WORK ORDER:
Please copy exactly every line from the one that contains "Module Statement**: Done" to the end of the data below, with both ends included and no other lines.

Records contained in a dataset:
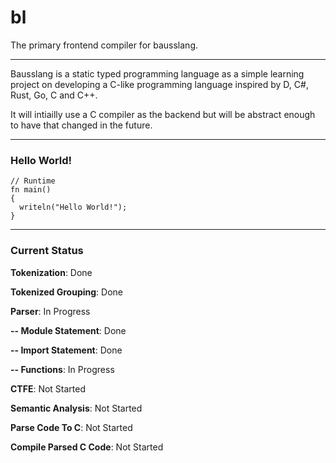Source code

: # bl
The primary frontend compiler for bausslang.

---

Bausslang is a static typed programming language as a simple learning project on developing a C-like programming language inspired by D, C#, Rust, Go, C and C++.

It will intiailly use a C compiler as the backend but will be abstract enough to have that changed in the future.

---

### Hello World!

```
// Runtime
fn main()
{
  writeln("Hello World!");
}
```

---

### Current Status

**Tokenization**: Done

**Tokenized Grouping**: Done

**Parser**: In Progress

**-- Module Statement**: Done
  
**-- Import Statement**: Done
  
**-- Functions**: In Progress
  
**CTFE**: Not Started

**Semantic Analysis**: Not Started

**Parse Code To C**: Not Started

**Compile Parsed C Code**: Not Started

WRITTEN ANSWER:
**-- Module Statement**: Done
  
**-- Import Statement**: Done
  
**-- Functions**: In Progress
  
**CTFE**: Not Started

**Semantic Analysis**: Not Started

**Parse Code To C**: Not Started

**Compile Parsed C Code**: Not Started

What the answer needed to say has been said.